Achilles: The Worst Achaean of the Achaeans
By my definition of “the best of the Achaeans”, Achilles is the best MAN of the Achaeans. However, Achilles is the worst at supporting the Achaean war effort. Thus, I consider Achilles to be the worst Achaean of the Achaeans (and I expect that Agamemnon and many of the Achaeans would agree).
Achilles fails at showing support for the Achaeans from the start of Homer’s Iliad as he is intent on killing the Achaean leader, Agamemnon. When Agamemnon takes Achilles’ war-prize, Briseis, Achilles is filled with rage. In a description of Achilles’ emotions in reaction to Agamemnon’s disrespect, Homer writes, “the anger came upon Peleus’ son, and within his shaggy breast the heart was divided two ways, pondering whether to draw from beside his thigh the sharp sword, driving away all those who stood between and kill the son of Atreus, or else to check the spleen within and keep down his anger.” What does Achilles choose to do? “As he weighed in his mind the two courses and was drawing from its scabbard the great sword, Athene descended” in order to instruct Achilles to not kill Agamemnon. Thus, even after rationally considering his options, Achilles decides he wants to kill the leader of the Achaeans and only defers to jabbing Agamemnon with harsh words at the command of a divinity. With such a strong desire to kill his leader, Achilles represents himself as a terrible supporter of the Achaean war effort.
Besides hating his leader to the point of plotting his murder, Achilles is the worst Achaean because he does not want to fight for the Achaeans. Achilles sits out the Trojan War and sulks after Agamemnon dishonors him and he does not re-enter the war until Hector kills Patroclus. Hence, Achilles does not fight for the cause of the Greeks, but at his own will. Achilles is a terrible supporter of the Achaeans because he chooses not to battle while the Trojans kill his Achaean companions in combat. While Achilles says that his absence from the war effort is to spite Agamemnon, he makes it clear in a conversation with Phoinix that it is really because he suffers by supporting the Achaeans. In lines 323-327 of the Iliad Book IX, Achilles compares his suffering to that of a mother bird retrieving morsels for her young and having no food leftover. From this simile, Achilles shares with Phoinix that helping the Achaeans causes him to suffer. While Achilles is justified to say that contributing to the Achaean war effort makes him suffer, it does not excuse him from fighting in the Trojan War. The Achaeans as a whole suffer by fighting in the Trojan War, but they do not sit out like Achilles, they fight on. Thus, Achilles is the worst Achaean because he actively does not support the Achaean war effort.

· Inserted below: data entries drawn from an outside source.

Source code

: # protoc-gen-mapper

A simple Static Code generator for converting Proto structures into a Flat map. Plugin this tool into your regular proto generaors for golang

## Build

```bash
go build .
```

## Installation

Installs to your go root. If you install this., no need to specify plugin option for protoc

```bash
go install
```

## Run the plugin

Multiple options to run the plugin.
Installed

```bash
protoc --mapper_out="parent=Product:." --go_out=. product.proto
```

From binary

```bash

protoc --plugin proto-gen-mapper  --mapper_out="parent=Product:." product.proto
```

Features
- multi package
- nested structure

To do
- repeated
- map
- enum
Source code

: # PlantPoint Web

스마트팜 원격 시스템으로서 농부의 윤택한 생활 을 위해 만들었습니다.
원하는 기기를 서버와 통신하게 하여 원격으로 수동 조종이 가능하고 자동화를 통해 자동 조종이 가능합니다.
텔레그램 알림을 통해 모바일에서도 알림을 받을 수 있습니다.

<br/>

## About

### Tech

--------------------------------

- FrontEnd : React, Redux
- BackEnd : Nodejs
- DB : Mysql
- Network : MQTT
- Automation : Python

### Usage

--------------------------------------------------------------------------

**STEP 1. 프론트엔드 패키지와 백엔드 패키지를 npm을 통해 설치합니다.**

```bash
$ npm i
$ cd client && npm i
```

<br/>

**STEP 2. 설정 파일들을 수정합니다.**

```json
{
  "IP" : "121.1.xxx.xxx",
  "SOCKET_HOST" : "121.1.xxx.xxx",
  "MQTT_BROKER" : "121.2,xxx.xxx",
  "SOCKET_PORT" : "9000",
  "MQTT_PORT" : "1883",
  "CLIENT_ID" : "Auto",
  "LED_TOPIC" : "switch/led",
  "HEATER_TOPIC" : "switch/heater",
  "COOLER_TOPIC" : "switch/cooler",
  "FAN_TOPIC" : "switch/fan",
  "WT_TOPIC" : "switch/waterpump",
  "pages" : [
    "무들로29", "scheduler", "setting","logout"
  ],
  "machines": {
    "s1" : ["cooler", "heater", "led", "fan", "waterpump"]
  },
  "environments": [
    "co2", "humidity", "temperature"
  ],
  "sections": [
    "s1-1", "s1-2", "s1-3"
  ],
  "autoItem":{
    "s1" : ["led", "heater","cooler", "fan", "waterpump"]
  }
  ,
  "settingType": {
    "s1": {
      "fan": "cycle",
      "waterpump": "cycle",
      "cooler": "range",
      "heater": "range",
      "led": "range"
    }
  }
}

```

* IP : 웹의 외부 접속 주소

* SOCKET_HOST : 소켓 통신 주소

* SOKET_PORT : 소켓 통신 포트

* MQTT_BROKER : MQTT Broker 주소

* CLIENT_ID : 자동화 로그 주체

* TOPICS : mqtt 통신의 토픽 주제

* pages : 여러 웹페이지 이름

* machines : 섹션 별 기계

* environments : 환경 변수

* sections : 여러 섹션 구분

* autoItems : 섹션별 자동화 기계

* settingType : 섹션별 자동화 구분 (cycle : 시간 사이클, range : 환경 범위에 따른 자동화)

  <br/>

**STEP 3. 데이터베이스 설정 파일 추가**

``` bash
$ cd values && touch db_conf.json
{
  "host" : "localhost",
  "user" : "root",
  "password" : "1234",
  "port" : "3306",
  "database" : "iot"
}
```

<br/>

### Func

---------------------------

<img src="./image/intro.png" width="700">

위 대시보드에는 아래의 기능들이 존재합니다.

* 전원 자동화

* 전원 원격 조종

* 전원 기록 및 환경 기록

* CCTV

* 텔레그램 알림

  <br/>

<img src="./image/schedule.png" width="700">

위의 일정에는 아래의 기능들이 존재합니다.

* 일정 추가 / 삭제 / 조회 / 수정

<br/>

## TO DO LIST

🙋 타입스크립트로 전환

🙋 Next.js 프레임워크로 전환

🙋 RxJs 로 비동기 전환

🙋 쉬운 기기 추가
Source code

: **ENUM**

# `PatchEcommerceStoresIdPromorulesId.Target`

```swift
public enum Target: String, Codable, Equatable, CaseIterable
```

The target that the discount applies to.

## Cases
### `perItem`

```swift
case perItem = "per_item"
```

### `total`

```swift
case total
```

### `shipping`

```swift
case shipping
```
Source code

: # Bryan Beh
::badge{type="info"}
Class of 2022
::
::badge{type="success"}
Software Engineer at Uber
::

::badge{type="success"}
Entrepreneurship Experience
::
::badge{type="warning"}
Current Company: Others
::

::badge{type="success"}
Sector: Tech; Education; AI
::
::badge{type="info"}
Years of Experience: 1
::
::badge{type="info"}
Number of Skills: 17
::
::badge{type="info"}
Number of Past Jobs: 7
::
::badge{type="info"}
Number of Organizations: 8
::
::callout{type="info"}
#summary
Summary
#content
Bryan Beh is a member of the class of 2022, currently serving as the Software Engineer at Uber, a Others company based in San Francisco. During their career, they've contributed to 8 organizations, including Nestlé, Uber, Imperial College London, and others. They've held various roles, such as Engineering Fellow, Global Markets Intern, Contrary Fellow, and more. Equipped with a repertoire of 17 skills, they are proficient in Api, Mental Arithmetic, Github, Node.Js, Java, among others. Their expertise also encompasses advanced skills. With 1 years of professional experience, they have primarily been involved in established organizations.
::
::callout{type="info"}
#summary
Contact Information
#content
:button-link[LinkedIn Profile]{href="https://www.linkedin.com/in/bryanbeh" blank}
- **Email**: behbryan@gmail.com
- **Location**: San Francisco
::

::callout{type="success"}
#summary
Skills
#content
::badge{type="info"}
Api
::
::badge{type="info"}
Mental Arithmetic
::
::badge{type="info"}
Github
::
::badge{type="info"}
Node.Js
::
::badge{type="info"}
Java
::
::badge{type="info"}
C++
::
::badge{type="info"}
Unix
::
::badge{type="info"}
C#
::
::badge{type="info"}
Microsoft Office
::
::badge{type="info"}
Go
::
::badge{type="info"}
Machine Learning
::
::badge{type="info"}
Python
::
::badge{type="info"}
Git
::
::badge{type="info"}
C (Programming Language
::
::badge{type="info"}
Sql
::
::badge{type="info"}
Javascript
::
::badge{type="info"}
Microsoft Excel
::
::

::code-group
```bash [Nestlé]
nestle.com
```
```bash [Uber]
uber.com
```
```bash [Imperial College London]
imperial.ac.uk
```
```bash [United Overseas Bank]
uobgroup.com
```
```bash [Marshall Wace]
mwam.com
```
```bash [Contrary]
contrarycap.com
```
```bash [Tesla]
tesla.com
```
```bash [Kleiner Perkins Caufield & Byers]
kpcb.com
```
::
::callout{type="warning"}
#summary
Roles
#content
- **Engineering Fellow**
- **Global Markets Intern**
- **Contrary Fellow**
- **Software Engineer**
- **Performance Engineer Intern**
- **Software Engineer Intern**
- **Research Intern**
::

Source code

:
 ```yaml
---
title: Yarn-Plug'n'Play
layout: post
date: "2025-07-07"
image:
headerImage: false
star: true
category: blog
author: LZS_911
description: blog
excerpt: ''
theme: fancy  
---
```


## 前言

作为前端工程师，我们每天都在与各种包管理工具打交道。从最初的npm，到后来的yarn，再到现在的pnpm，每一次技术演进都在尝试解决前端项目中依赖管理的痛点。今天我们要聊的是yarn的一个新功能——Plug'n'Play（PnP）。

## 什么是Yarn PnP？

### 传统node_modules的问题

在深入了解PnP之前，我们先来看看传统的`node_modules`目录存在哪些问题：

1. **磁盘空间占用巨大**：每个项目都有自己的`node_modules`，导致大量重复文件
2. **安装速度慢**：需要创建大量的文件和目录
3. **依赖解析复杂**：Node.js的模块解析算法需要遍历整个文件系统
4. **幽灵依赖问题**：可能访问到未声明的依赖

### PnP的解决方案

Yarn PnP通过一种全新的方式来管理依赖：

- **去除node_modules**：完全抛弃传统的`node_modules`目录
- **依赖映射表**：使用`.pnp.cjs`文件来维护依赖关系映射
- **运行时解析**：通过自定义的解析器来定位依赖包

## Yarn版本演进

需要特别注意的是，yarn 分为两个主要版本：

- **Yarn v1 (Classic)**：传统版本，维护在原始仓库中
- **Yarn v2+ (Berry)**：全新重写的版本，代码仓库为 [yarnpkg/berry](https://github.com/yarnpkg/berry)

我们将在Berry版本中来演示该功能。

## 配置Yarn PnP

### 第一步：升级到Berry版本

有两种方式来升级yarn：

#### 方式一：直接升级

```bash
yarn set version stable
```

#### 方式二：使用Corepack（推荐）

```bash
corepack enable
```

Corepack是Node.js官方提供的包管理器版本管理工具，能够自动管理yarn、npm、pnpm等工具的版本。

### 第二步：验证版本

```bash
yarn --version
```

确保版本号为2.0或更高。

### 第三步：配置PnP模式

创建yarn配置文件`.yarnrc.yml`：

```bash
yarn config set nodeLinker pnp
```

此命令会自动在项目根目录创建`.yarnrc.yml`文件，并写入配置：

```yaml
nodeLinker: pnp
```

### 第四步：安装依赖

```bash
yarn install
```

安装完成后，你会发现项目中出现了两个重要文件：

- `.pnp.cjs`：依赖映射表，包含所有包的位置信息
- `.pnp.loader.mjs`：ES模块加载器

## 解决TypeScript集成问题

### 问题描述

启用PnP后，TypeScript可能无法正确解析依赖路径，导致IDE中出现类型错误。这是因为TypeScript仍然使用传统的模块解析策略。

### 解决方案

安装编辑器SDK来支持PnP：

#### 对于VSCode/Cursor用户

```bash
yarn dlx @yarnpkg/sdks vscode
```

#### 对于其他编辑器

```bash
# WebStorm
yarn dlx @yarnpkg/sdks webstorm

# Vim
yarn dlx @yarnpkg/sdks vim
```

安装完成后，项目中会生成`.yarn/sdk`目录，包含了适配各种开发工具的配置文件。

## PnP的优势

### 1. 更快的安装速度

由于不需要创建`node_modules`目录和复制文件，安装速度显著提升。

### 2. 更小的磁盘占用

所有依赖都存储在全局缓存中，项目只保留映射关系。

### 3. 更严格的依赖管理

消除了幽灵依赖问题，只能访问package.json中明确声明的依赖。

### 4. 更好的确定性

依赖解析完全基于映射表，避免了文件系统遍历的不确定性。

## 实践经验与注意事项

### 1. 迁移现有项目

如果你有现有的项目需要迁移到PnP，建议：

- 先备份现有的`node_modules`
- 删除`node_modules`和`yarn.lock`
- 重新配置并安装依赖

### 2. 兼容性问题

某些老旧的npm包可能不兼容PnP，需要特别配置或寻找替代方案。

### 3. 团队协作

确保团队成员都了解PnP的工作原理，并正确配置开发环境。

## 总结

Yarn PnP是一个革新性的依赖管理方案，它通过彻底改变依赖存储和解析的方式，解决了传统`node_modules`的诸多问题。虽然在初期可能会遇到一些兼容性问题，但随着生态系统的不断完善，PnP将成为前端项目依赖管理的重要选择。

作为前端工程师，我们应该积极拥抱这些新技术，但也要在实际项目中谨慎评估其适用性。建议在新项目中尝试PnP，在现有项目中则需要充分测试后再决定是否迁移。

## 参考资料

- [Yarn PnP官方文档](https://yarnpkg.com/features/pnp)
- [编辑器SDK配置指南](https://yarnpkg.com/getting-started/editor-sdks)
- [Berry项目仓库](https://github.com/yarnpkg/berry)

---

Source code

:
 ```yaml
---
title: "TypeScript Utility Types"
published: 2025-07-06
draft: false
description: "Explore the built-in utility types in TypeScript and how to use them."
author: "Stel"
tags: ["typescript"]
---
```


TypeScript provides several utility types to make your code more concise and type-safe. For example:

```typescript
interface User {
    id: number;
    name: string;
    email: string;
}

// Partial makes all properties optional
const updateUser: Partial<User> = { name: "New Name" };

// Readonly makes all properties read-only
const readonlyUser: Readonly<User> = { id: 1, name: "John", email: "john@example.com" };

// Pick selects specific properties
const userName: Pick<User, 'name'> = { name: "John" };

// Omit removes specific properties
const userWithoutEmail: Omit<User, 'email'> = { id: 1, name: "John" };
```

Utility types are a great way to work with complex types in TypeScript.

Achilles is a great man because of his strength, skills in war, and honor from the gods, but he is the worst supporter of the Achaean war effort because he hates his leader and did not wish to fight for the Achaeans until Patroclus was killed. Achilles is the worst Achaean of the Achaeans because his hate towards Agamemnon and absence from the Trojan War almost led to a Trojan victory. Even though Fate prevented the Greeks from losing the Trojan War, the opening lines of Homer’s Iliad make it clear that Achilles was the worst Achaean for the suffering he caused the Achaeans by not supporting the war effort; “Sing, goddess, the anger of Peleus’ son Achilleus and its devastation, which put pains thousandfold upon the Achaians.”